Task directions: Throughout the entries below, report every line where "emits" is found.

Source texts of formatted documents
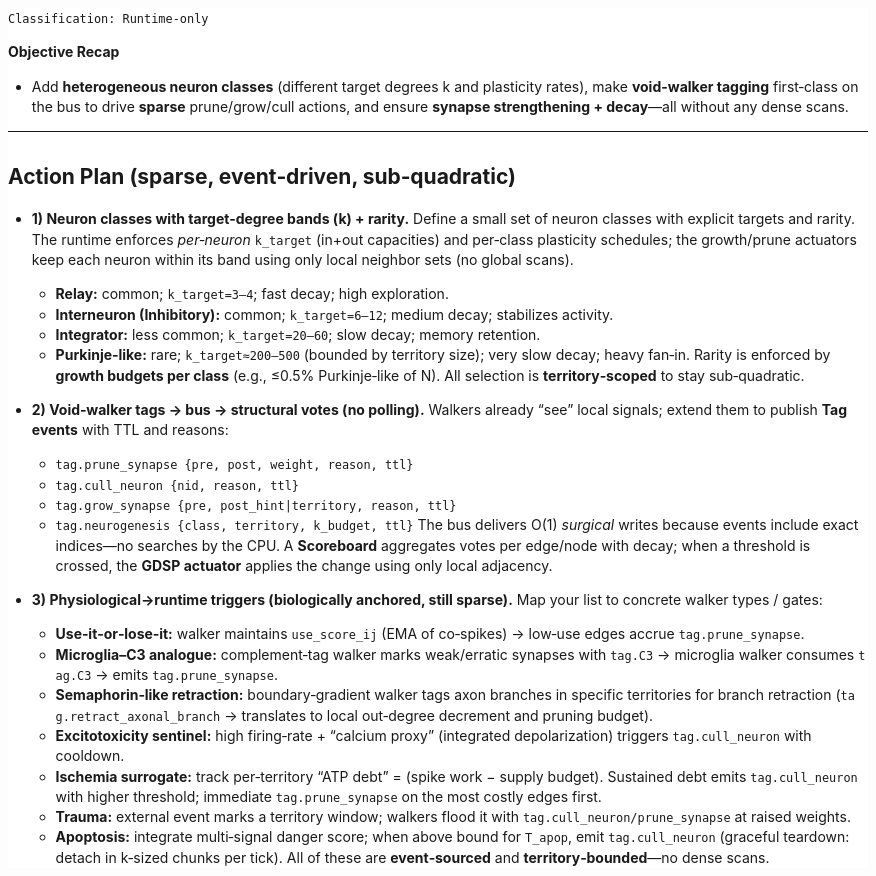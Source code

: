 


```
Classification: Runtime-only
```

**Objective Recap**

* Add **heterogeneous neuron classes** (different target degrees k and plasticity rates), make **void-walker tagging** first‑class on the bus to drive **sparse** prune/grow/cull actions, and ensure **synapse strengthening + decay**—all without any dense scans.

---

## Action Plan (sparse, event‑driven, sub‑quadratic)

* **1) Neuron classes with target‑degree bands (k) + rarity.**
  Define a small set of neuron classes with explicit targets and rarity. The runtime enforces *per‑neuron* `k_target` (in+out capacities) and per‑class plasticity schedules; the growth/prune actuators keep each neuron within its band using only local neighbor sets (no global scans).

  * **Relay:** common; `k_target=3–4`; fast decay; high exploration.
  * **Interneuron (Inhibitory):** common; `k_target=6–12`; medium decay; stabilizes activity.
  * **Integrator:** less common; `k_target=20–60`; slow decay; memory retention.
  * **Purkinje‑like:** rare; `k_target≈200–500` (bounded by territory size); very slow decay; heavy fan‑in.
    Rarity is enforced by **growth budgets per class** (e.g., ≤0.5% Purkinje‑like of N). All selection is **territory‑scoped** to stay sub‑quadratic.&#x20;

* **2) Void‑walker tags → bus → structural votes (no polling).**
  Walkers already “see” local signals; extend them to publish **Tag events** with TTL and reasons:

  * `tag.prune_synapse {pre, post, weight, reason, ttl}`
  * `tag.cull_neuron {nid, reason, ttl}`
  * `tag.grow_synapse {pre, post_hint|territory, reason, ttl}`
  * `tag.neurogenesis {class, territory, k_budget, ttl}`
    The bus delivers O(1) *surgical* writes because events include exact indices—no searches by the CPU. A **Scoreboard** aggregates votes per edge/node with decay; when a threshold is crossed, the **GDSP actuator** applies the change using only local adjacency.&#x20;

* **3) Physiological→runtime triggers (biologically anchored, still sparse).**
  Map your list to concrete walker types / gates:

  * **Use‑it‑or‑lose‑it:** walker maintains `use_score_ij` (EMA of co‑spikes) → low‑use edges accrue `tag.prune_synapse`.
  * **Microglia–C3 analogue:** complement‑tag walker marks weak/erratic synapses with `tag.C3` → microglia walker consumes `tag.C3` → emits `tag.prune_synapse`.
  * **Semaphorin‑like retraction:** boundary‑gradient walker tags axon branches in specific territories for branch retraction (`tag.retract_axonal_branch` → translates to local out‑degree decrement and pruning budget).
  * **Excitotoxicity sentinel:** high firing‑rate + “calcium proxy” (integrated depolarization) triggers `tag.cull_neuron` with cooldown.
  * **Ischemia surrogate:** track per‑territory “ATP debt” = (spike work − supply budget). Sustained debt emits `tag.cull_neuron` with higher threshold; immediate `tag.prune_synapse` on the most costly edges first.
  * **Trauma:** external event marks a territory window; walkers flood it with `tag.cull_neuron/prune_synapse` at raised weights.
  * **Apoptosis:** integrate multi‑signal danger score; when above bound for `T_apop`, emit `tag.cull_neuron` (graceful teardown: detach in k‑sized chunks per tick).
    All of these are **event‑sourced** and **territory‑bounded**—no dense scans.&#x20;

Written answer:
  * **Microglia–C3 analogue:** complement‑tag walker marks weak/erratic synapses with `tag.C3` → microglia walker consumes `tag.C3` → emits `tag.prune_synapse`.
  * **Ischemia surrogate:** track per‑territory “ATP debt” = (spike work − supply budget). Sustained debt emits `tag.cull_neuron` with higher threshold; immediate `tag.prune_synapse` on the most costly edges first.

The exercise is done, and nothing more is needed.